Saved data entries

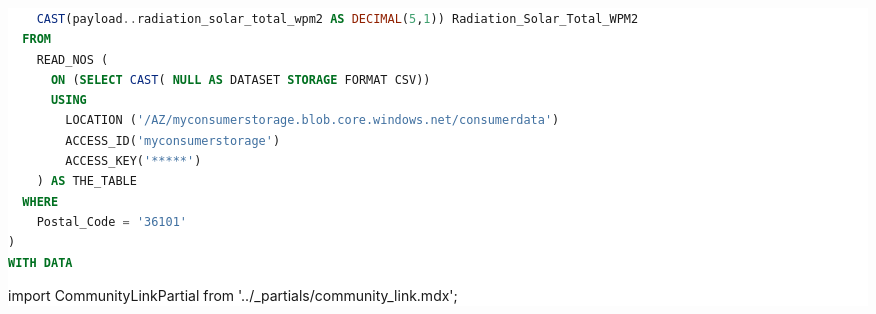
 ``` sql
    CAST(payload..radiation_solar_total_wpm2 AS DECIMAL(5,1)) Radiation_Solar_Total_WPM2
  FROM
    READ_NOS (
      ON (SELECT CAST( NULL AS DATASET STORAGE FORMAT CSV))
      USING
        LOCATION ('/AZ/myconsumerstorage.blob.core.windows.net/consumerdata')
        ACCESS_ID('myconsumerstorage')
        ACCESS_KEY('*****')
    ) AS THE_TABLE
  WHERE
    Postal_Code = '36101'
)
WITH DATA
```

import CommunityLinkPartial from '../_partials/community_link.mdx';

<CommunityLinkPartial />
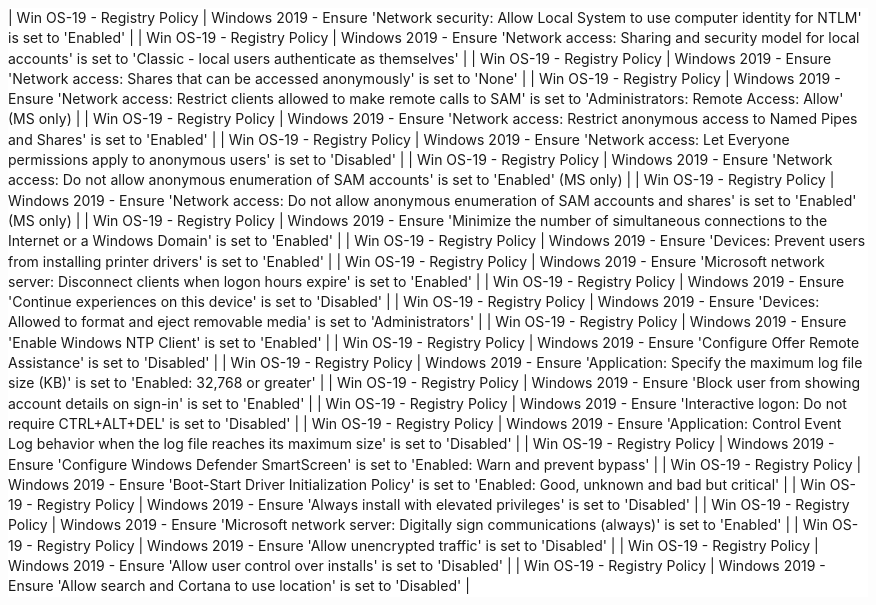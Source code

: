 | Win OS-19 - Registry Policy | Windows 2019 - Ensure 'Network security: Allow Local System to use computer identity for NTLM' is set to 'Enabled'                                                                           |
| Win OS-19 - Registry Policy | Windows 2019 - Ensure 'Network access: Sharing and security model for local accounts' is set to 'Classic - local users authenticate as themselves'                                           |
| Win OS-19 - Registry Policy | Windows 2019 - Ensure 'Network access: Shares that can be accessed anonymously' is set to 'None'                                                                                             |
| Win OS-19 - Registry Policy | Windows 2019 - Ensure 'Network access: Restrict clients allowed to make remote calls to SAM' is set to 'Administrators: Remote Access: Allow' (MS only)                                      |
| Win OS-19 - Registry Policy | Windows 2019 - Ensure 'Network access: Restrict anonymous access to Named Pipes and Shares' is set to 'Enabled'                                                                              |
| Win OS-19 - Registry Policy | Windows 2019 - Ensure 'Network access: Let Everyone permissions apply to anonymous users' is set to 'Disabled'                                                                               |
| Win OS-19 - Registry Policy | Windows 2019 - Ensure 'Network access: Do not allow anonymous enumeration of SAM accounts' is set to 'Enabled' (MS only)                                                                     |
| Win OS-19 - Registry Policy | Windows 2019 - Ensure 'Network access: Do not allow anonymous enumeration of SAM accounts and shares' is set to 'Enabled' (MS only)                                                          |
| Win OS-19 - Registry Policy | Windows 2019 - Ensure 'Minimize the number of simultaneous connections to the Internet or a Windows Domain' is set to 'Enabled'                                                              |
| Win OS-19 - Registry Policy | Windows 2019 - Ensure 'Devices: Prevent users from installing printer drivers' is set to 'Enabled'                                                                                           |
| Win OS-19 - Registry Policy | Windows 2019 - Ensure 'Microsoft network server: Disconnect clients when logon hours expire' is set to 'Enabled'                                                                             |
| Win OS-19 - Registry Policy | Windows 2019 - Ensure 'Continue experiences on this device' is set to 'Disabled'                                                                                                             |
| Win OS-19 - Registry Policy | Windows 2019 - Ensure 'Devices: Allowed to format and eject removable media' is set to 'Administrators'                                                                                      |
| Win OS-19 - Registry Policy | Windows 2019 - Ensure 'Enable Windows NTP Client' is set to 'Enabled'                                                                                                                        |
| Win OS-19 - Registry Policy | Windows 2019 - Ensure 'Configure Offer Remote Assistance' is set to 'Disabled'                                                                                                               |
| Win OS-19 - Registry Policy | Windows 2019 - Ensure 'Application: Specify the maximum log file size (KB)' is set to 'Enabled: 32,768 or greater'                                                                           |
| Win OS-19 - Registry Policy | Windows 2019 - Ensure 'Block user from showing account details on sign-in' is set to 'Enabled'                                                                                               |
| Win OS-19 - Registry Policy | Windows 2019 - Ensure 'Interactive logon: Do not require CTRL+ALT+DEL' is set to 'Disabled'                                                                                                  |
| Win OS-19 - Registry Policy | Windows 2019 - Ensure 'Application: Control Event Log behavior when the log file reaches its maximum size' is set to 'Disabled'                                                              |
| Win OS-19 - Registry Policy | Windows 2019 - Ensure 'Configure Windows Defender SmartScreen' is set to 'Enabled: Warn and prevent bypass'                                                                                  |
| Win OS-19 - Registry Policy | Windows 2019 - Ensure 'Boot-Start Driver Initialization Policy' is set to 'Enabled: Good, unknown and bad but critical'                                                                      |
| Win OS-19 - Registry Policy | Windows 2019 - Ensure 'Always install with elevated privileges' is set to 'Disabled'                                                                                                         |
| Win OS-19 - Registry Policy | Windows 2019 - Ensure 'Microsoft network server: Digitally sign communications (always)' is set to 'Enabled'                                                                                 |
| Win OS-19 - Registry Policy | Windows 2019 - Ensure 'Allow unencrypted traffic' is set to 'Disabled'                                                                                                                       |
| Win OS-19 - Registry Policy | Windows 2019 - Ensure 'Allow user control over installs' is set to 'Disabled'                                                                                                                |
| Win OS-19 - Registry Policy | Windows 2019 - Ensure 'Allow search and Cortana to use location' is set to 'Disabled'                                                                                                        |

Task item
Will you return exactly the lines above from the one with "Ensure 'Configure Offer" down to the one with "- Ensure 'Interactive", counting both as part of the range?

Solution for this exercise
| Win OS-19 - Registry Policy | Windows 2019 - Ensure 'Configure Offer Remote Assistance' is set to 'Disabled'                                                                                                               |
| Win OS-19 - Registry Policy | Windows 2019 - Ensure 'Application: Specify the maximum log file size (KB)' is set to 'Enabled: 32,768 or greater'                                                                           |
| Win OS-19 - Registry Policy | Windows 2019 - Ensure 'Block user from showing account details on sign-in' is set to 'Enabled'                                                                                               |
| Win OS-19 - Registry Policy | Windows 2019 - Ensure 'Interactive logon: Do not require CTRL+ALT+DEL' is set to 'Disabled'                                                                                                  |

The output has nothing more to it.